--- Stored data Enclosed Below ---

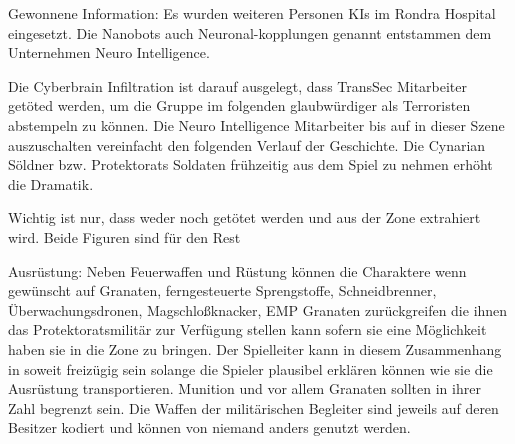 \begin{remarks}
	Gewonnene Information:  Es wurden weiteren Personen KIs im Rondra Hospital eingesetzt. Die Nanobots auch Neuronal-kopplungen genannt entstammen dem Unternehmen Neuro Intelligence. 

	Die Cyberbrain Infiltration ist darauf ausgelegt, dass TransSec Mitarbeiter getöted werden, um die Gruppe im folgenden glaubwürdiger als Terroristen abstempeln zu können. Die Neuro Intelligence Mitarbeiter bis auf \ml{} in dieser Szene auszuschalten vereinfacht den folgenden Verlauf der Geschichte. Die Cynarian Söldner bzw. Protektorats Soldaten frühzeitig aus dem Spiel zu nehmen erhöht die Dramatik.
	
	Wichtig ist nur, dass weder \xl{} noch \ml{} getötet werden und \ml{} aus der Zone extrahiert wird. Beide Figuren sind für den Rest 

	Ausrüstung: Neben Feuerwaffen und Rüstung können die Charaktere wenn gewünscht auf Granaten, ferngesteuerte Sprengstoffe, Schneidbrenner, Überwachungsdronen, Magschloßknacker, EMP Granaten zurückgreifen die ihnen das Protektoratsmilitär zur Verfügung stellen kann sofern sie eine Möglichkeit haben sie in die Zone zu bringen. Der Spielleiter kann in diesem Zusammenhang in soweit freizügig sein solange die Spieler plausibel erklären können wie sie die Ausrüstung transportieren. Munition und vor allem Granaten sollten in ihrer Zahl begrenzt sein. Die Waffen der militärischen Begleiter sind jeweils auf deren Besitzer kodiert und können von
 	niemand anders genutzt werden.
\end{remarks}

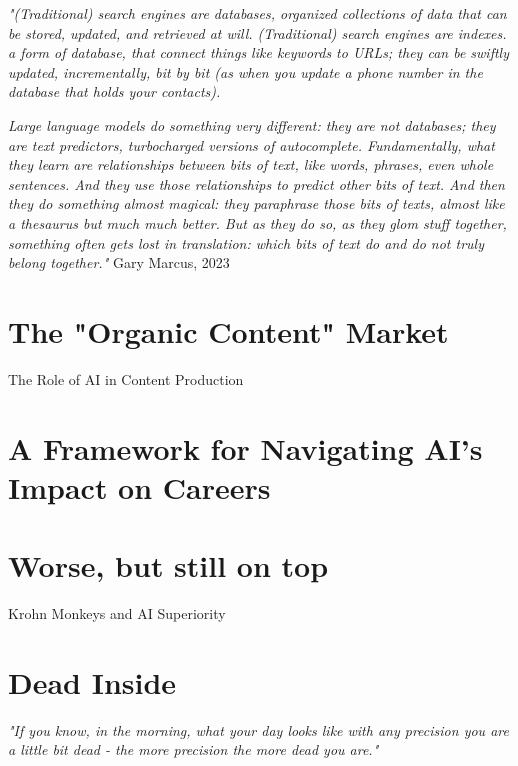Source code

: \textit{"(Traditional) search engines are databases, organized collections of data that can be stored, updated, and retrieved at will. (Traditional) search engines are indexes. a form of database, that connect things like keywords to URLs; they can be swiftly updated, incrementally, bit by bit (as when you update a phone number in the database that holds your contacts).}

\textit{Large language models do something very different: they are not databases; they are text predictors, turbocharged versions of autocomplete. Fundamentally, what they learn are relationships between bits of text, like words, phrases, even whole sentences. And they use those relationships to predict other bits of text. And then they do something almost magical: they paraphrase those bits of texts, almost like a thesaurus but much much better. But as they do so, as they glom stuff together, something often gets lost in translation: which bits of text do and do not truly belong together."} Gary Marcus, 2023 \cite{marcus2023}

\section{The "Organic Content" Market}

The Role of AI in Content Production

\section{A Framework for Navigating AI's Impact on Careers}

\section{Worse, but still on top}

Krohn Monkeys and AI Superiority \cite{KrohnTED}

\section{Dead Inside}

\textit{"If you know, in the morning, what your day looks like with any precision you are a little bit dead - the more precision the more dead you are."}\cite{procrustes}







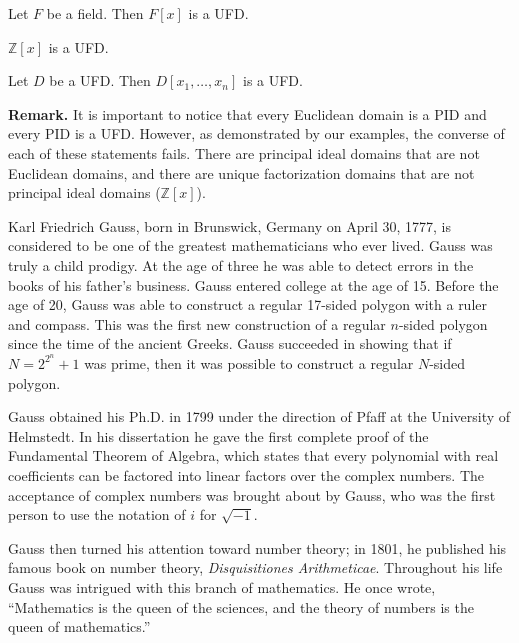 \begin{corollary}
Let $F$ be a field. Then $F[x]$ is a UFD.
\end{corollary}


\begin{corollary}\label{domains:int_poly_UFD_corollary}
${\mathbb Z}[x]$ is a UFD.
\end{corollary}


\begin{corollary}
Let $D$ be a UFD. Then $D[x_1, \ldots, x_n]$ is a UFD. 
\end{corollary} 



\noindent \textbf{Remark.}
It is important to notice that every Euclidean domain is a PID and
every PID is a UFD. However, as demonstrated by our examples, the
converse of each of these statements fails.  There are principal
ideal domains that are not Euclidean domains, and there are unique
factorization domains that are not principal ideal domains (${\mathbb
Z}[x]$). 

\histhead

\noindent
Karl Friedrich Gauss, born in Brunswick, Germany on April 30, 1777, is considered to be one of the greatest
mathematicians who ever lived.  Gauss was truly a child prodigy.  At the age of three he was able to detect errors in the books of his father's
business.  Gauss entered college at the age of 15.  Before the age of 20, Gauss was able to construct a regular 17-sided polygon with a ruler
and compass.  This was the first new construction of a regular $n$-sided polygon since the time of the ancient Greeks.  Gauss succeeded in showing that if $N= 2^{2^n}+1$ was prime, then it was possible to construct a regular $N$-sided polygon.  

Gauss obtained his Ph.D. in 1799 under the direction of Pfaff at the University of Helmstedt.  In his dissertation he gave the first complete proof of the Fundamental Theorem of Algebra, which states that every polynomial with real coefficients can be factored into linear factors over the complex numbers.  The acceptance of complex numbers was brought about by Gauss, who was the first person to use the notation of $i$ for $\sqrt{-1}$. 

Gauss then turned his attention toward number theory; in 1801, he published his famous book on number theory, \textit{Disquisitiones
Arithmeticae}.  Throughout his life Gauss was intrigued with this branch of mathematics.  He once wrote, ``Mathematics is the queen of the sciences, and the theory of numbers is the queen of mathematics.'' 

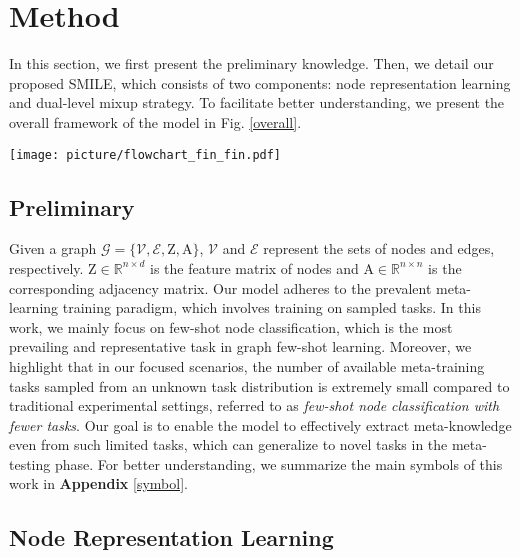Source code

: \section{Method}
In this section, we first present the preliminary knowledge. Then, we detail our proposed SMILE, which consists of two components: node representation learning and dual-level mixup strategy. To facilitate better understanding, we present the overall framework of the model in Fig. \ref{overall}.
\begin{figure*}
    \centering
    \texttt{[image: picture/flowchart\_fin\_fin.pdf]}
    \caption{The overall architecture of SMILE.}
    \label{overall}
\end{figure*}

\subsection{Preliminary}
Given a graph $\mathcal{G}\!=\!\{\mathcal{V},\mathcal{E},\mathrm{Z},\mathrm{A}\}$, $\mathcal{V}$ and $\mathcal{E}$ represent the sets of nodes and edges, respectively. $\mathrm{Z}\!\in\!\mathbb R^{n\times d}$ is the feature matrix of nodes and $\mathrm{A}\!\in\!\mathbb R^{n\times n}$ is the corresponding adjacency matrix. Our model adheres to the prevalent meta-learning training paradigm, which involves training on sampled tasks. In this work, we mainly focus on few-shot node classification, which is the most prevailing and representative task in graph few-shot learning. Moreover, we highlight that in our focused scenarios, the number of available meta-training tasks sampled from an unknown task distribution is extremely small compared to traditional experimental settings, referred to as \textit{few-shot node classification with fewer tasks}. Our goal is to enable the model to effectively extract meta-knowledge even from such limited tasks, which can generalize to novel tasks in the meta-testing phase. For better understanding, we summarize the main symbols of this work in \textbf{Appendix} \ref{symbol}.


\subsection{Node Representation Learning}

--- End of Enclosed Stored data ---

_Exercise directions_:
Make an exact copy of the records above, one that has none of the pictures.

_Result of the exercise_:
 \begin{remarks}
	Gewonnene Information:  Es wurden weiteren Personen KIs im Rondra Hospital eingesetzt. Die Nanobots auch Neuronal-kopplungen genannt entstammen dem Unternehmen Neuro Intelligence. 

	Die Cyberbrain Infiltration ist darauf ausgelegt, dass TransSec Mitarbeiter getöted werden, um die Gruppe im folgenden glaubwürdiger als Terroristen abstempeln zu können. Die Neuro Intelligence Mitarbeiter bis auf \ml{} in dieser Szene auszuschalten vereinfacht den folgenden Verlauf der Geschichte. Die Cynarian Söldner bzw. Protektorats Soldaten frühzeitig aus dem Spiel zu nehmen erhöht die Dramatik.
	
	Wichtig ist nur, dass weder \xl{} noch \ml{} getötet werden und \ml{} aus der Zone extrahiert wird. Beide Figuren sind für den Rest 

	Ausrüstung: Neben Feuerwaffen und Rüstung können die Charaktere wenn gewünscht auf Granaten, ferngesteuerte Sprengstoffe, Schneidbrenner, Überwachungsdronen, Magschloßknacker, EMP Granaten zurückgreifen die ihnen das Protektoratsmilitär zur Verfügung stellen kann sofern sie eine Möglichkeit haben sie in die Zone zu bringen. Der Spielleiter kann in diesem Zusammenhang in soweit freizügig sein solange die Spieler plausibel erklären können wie sie die Ausrüstung transportieren. Munition und vor allem Granaten sollten in ihrer Zahl begrenzt sein. Die Waffen der militärischen Begleiter sind jeweils auf deren Besitzer kodiert und können von
 	niemand anders genutzt werden.
\end{remarks}

Source code

: \textit{"(Traditional) search engines are databases, organized collections of data that can be stored, updated, and retrieved at will. (Traditional) search engines are indexes. a form of database, that connect things like keywords to URLs; they can be swiftly updated, incrementally, bit by bit (as when you update a phone number in the database that holds your contacts).}

\textit{Large language models do something very different: they are not databases; they are text predictors, turbocharged versions of autocomplete. Fundamentally, what they learn are relationships between bits of text, like words, phrases, even whole sentences. And they use those relationships to predict other bits of text. And then they do something almost magical: they paraphrase those bits of texts, almost like a thesaurus but much much better. But as they do so, as they glom stuff together, something often gets lost in translation: which bits of text do and do not truly belong together."} Gary Marcus, 2023 \cite{marcus2023}

\section{The "Organic Content" Market}

The Role of AI in Content Production

\section{A Framework for Navigating AI's Impact on Careers}

\section{Worse, but still on top}

Krohn Monkeys and AI Superiority \cite{KrohnTED}

\section{Dead Inside}

\textit{"If you know, in the morning, what your day looks like with any precision you are a little bit dead - the more precision the more dead you are."}\cite{procrustes}







 \begin{corollary}
Let $F$ be a field. Then $F[x]$ is a UFD.
\end{corollary}


\begin{corollary}\label{domains:int_poly_UFD_corollary}
${\mathbb Z}[x]$ is a UFD.
\end{corollary}


\begin{corollary}
Let $D$ be a UFD. Then $D[x_1, \ldots, x_n]$ is a UFD. 
\end{corollary} 



\noindent \textbf{Remark.}
It is important to notice that every Euclidean domain is a PID and
every PID is a UFD. However, as demonstrated by our examples, the
converse of each of these statements fails.  There are principal
ideal domains that are not Euclidean domains, and there are unique
factorization domains that are not principal ideal domains (${\mathbb
Z}[x]$). 

\histhead

\noindent
Karl Friedrich Gauss, born in Brunswick, Germany on April 30, 1777, is considered to be one of the greatest
mathematicians who ever lived.  Gauss was truly a child prodigy.  At the age of three he was able to detect errors in the books of his father's
business.  Gauss entered college at the age of 15.  Before the age of 20, Gauss was able to construct a regular 17-sided polygon with a ruler
and compass.  This was the first new construction of a regular $n$-sided polygon since the time of the ancient Greeks.  Gauss succeeded in showing that if $N= 2^{2^n}+1$ was prime, then it was possible to construct a regular $N$-sided polygon.  

Gauss obtained his Ph.D. in 1799 under the direction of Pfaff at the University of Helmstedt.  In his dissertation he gave the first complete proof of the Fundamental Theorem of Algebra, which states that every polynomial with real coefficients can be factored into linear factors over the complex numbers.  The acceptance of complex numbers was brought about by Gauss, who was the first person to use the notation of $i$ for $\sqrt{-1}$. 

Gauss then turned his attention toward number theory; in 1801, he published his famous book on number theory, \textit{Disquisitiones
Arithmeticae}.  Throughout his life Gauss was intrigued with this branch of mathematics.  He once wrote, ``Mathematics is the queen of the sciences, and the theory of numbers is the queen of mathematics.'' 

Source code

: \section{Method}
In this section, we first present the preliminary knowledge. Then, we detail our proposed SMILE, which consists of two components: node representation learning and dual-level mixup strategy. To facilitate better understanding, we present the overall framework of the model in Fig. \ref{overall}.
\begin{figure*}
    \centering
    \texttt{[image: picture/flowchart\_fin\_fin.pdf]}
    \caption{The overall architecture of SMILE.}
    \label{overall}
\end{figure*}

\subsection{Preliminary}
Given a graph $\mathcal{G}\!=\!\{\mathcal{V},\mathcal{E},\mathrm{Z},\mathrm{A}\}$, $\mathcal{V}$ and $\mathcal{E}$ represent the sets of nodes and edges, respectively. $\mathrm{Z}\!\in\!\mathbb R^{n\times d}$ is the feature matrix of nodes and $\mathrm{A}\!\in\!\mathbb R^{n\times n}$ is the corresponding adjacency matrix. Our model adheres to the prevalent meta-learning training paradigm, which involves training on sampled tasks. In this work, we mainly focus on few-shot node classification, which is the most prevailing and representative task in graph few-shot learning. Moreover, we highlight that in our focused scenarios, the number of available meta-training tasks sampled from an unknown task distribution is extremely small compared to traditional experimental settings, referred to as \textit{few-shot node classification with fewer tasks}. Our goal is to enable the model to effectively extract meta-knowledge even from such limited tasks, which can generalize to novel tasks in the meta-testing phase. For better understanding, we summarize the main symbols of this work in \textbf{Appendix} \ref{symbol}.


\subsection{Node Representation Learning}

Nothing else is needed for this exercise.